A condition de savoir inspecter avec soin les fonds rocheux par où monte la mer, d’apprendre à distinguer une huître isolée d’un caillou, en repérant du premier regard ses bords dentelés (c’est peut-être le plus sûr procédé d’identification), à condition aussi de tenir son attention rivée au sol, trois heures durant, et pendant tout le temps de la basse eau, à condition enfin de ne se laisser jamais détourner de son but, qui est l’huître sauvage et doit le demeurer — ne jamais courir deux mollusques à la fois ! — le bassier patient et tenace parviendra à ramasser une douzaine de belles pièces, par basse mer de nouvelle lune, voire de pleine lune.

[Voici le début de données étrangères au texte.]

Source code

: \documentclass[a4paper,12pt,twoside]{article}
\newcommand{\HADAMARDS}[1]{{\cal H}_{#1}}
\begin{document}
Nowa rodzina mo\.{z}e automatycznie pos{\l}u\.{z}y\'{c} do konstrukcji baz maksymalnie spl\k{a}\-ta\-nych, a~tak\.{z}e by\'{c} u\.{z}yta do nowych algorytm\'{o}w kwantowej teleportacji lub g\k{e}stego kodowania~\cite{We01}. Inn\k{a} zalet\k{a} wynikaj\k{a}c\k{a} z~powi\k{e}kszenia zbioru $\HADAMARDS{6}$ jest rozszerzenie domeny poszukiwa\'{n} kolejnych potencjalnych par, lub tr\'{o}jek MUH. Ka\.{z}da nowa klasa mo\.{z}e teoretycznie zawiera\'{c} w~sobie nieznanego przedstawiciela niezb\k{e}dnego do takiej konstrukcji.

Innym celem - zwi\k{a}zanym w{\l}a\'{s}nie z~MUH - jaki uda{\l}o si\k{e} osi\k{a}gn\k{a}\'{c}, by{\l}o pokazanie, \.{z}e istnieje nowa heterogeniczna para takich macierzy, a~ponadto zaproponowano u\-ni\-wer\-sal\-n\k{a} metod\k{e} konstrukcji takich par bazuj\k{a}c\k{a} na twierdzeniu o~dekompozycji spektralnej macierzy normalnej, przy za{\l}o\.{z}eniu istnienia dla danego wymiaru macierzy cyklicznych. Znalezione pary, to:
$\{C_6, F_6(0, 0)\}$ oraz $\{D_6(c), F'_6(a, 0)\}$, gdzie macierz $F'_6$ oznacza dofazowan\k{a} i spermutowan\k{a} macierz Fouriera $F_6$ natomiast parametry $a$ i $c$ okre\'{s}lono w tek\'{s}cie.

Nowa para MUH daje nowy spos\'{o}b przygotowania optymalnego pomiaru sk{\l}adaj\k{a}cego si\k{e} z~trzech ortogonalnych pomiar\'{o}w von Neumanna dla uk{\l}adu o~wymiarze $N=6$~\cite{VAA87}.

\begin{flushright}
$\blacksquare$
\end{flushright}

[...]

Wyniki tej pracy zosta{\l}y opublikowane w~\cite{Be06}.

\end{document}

Et le régal qu’il en tirera le récompensera largement de ses peines comme de ses pas.

Mais il existe une autre façon de pêcher l’huître, qu’on peut utiliser surtout les années où la pieuvre vient à terre : ce fut, malheureusement, le cas de la dernière saison estivale, où le poulpe foisonna.

La pieuvre a coutume, en effet, de se tapir, dès l’automne, aux confins de la basse eau. Elle se loge ainsi, souvent, dans des nids de pierres plates qu’elle semble aménager elle-même au fond d’un trou sableux, de ses multiples bras. Se met-elle là à l'abri des grands froids ? Y gîte-t-elle pour mieux surveiller les crustacés d’un plateau rocheux voisin ? Ou bien vient-elle alors frayer, obéissant aux lois de l’espèce ? Je me garderai bien de vous le dire, parce que ce n’est pas ici mon rôle, et qu’au surplus je n’en sais rien ...

Mais j’ai pu parfois observer, et mes constatations sont rejointes par celles d'autres bassiers, que de semblables nids de pieuvre étaient fréquemment approvisionnés d’huîtres sauvages, dans un périmètre d’un ou deux pieds (ce qui paraît correspondre à la longueur des tentacules de la bête). En grattant le sable dans un rayon d’un mètre au plus, le bassier mettra souvent à découvert quelques beaux pieds-de-cheval, peut-être amenés par la pieuvre comme réserve alimentaire. Naturellement, il ne manquera pas de faire passer ces précieuses prises du garde-manger de la pieuvre dans le sien, c’est-à-dire dans son panier. Il est curieux de pêcher ainsi l’huître « par la bande », si l’on peut dire, sans efforts, et aux moindres frais.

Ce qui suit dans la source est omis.